TASK DETAILS ▸
In the listing that follows, copy out each line that includes the word "Theta".

DATA FOR ANALYSIS ▸
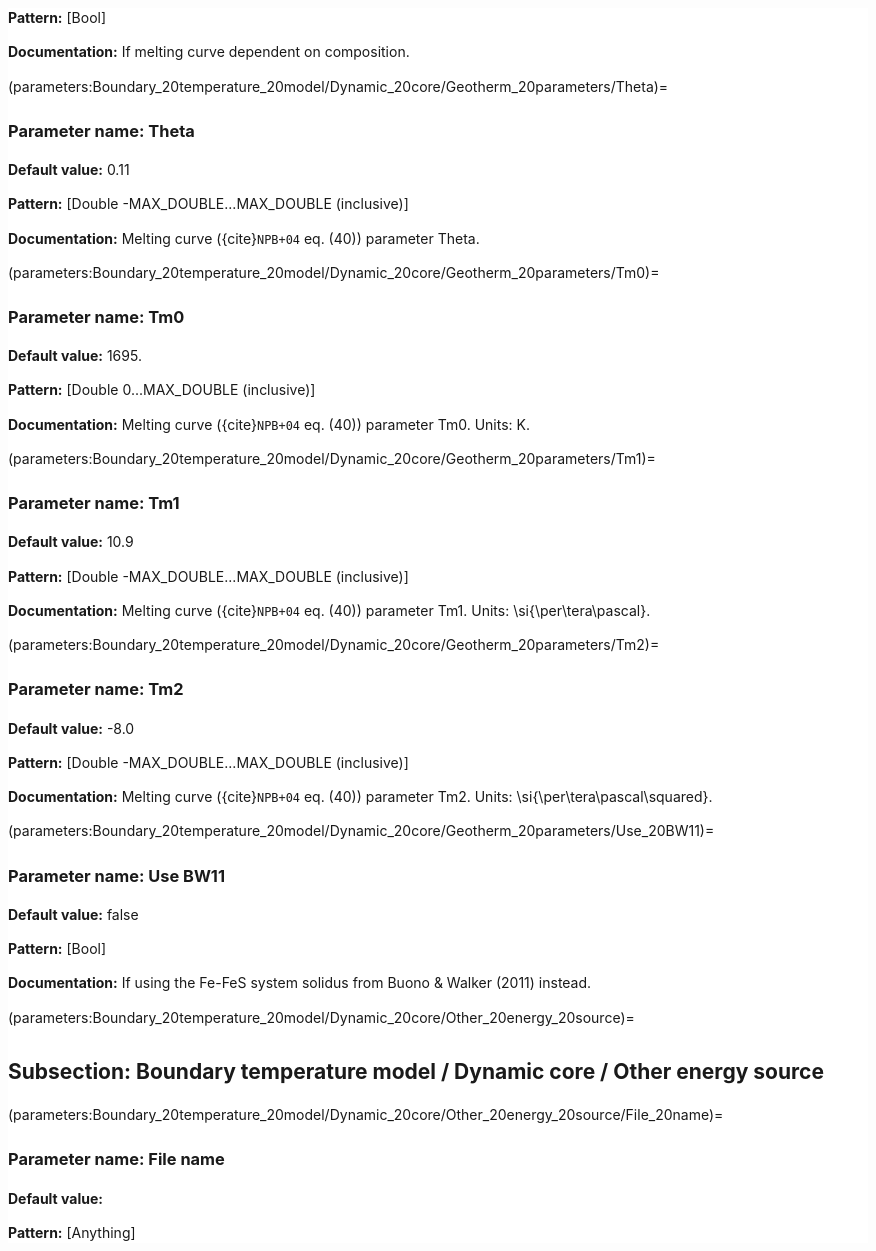 **Pattern:** [Bool]

**Documentation:** If melting curve dependent on composition.

(parameters:Boundary_20temperature_20model/Dynamic_20core/Geotherm_20parameters/Theta)=
### __Parameter name:__ Theta
**Default value:** 0.11

**Pattern:** [Double -MAX_DOUBLE...MAX_DOUBLE (inclusive)]

**Documentation:** Melting curve ({cite}`NPB+04` eq. (40)) parameter Theta.

(parameters:Boundary_20temperature_20model/Dynamic_20core/Geotherm_20parameters/Tm0)=
### __Parameter name:__ Tm0
**Default value:** 1695.

**Pattern:** [Double 0...MAX_DOUBLE (inclusive)]

**Documentation:** Melting curve ({cite}`NPB+04` eq. (40)) parameter Tm0. Units: $\text{K}$.

(parameters:Boundary_20temperature_20model/Dynamic_20core/Geotherm_20parameters/Tm1)=
### __Parameter name:__ Tm1
**Default value:** 10.9

**Pattern:** [Double -MAX_DOUBLE...MAX_DOUBLE (inclusive)]

**Documentation:** Melting curve ({cite}`NPB+04` eq. (40)) parameter Tm1. Units: \si{\per\tera\pascal}.

(parameters:Boundary_20temperature_20model/Dynamic_20core/Geotherm_20parameters/Tm2)=
### __Parameter name:__ Tm2
**Default value:** -8.0

**Pattern:** [Double -MAX_DOUBLE...MAX_DOUBLE (inclusive)]

**Documentation:** Melting curve ({cite}`NPB+04` eq. (40)) parameter Tm2. Units: \si{\per\tera\pascal\squared}.

(parameters:Boundary_20temperature_20model/Dynamic_20core/Geotherm_20parameters/Use_20BW11)=
### __Parameter name:__ Use BW11
**Default value:** false

**Pattern:** [Bool]

**Documentation:** If using the Fe-FeS system solidus from Buono \& Walker (2011) instead.

(parameters:Boundary_20temperature_20model/Dynamic_20core/Other_20energy_20source)=
## **Subsection:** Boundary temperature model / Dynamic core / Other energy source
(parameters:Boundary_20temperature_20model/Dynamic_20core/Other_20energy_20source/File_20name)=
### __Parameter name:__ File name
**Default value:**

**Pattern:** [Anything]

WRITTEN RESPONSE ▸
(parameters:Boundary_20temperature_20model/Dynamic_20core/Geotherm_20parameters/Theta)=
### __Parameter name:__ Theta
**Documentation:** Melting curve ({cite}`NPB+04` eq. (40)) parameter Theta.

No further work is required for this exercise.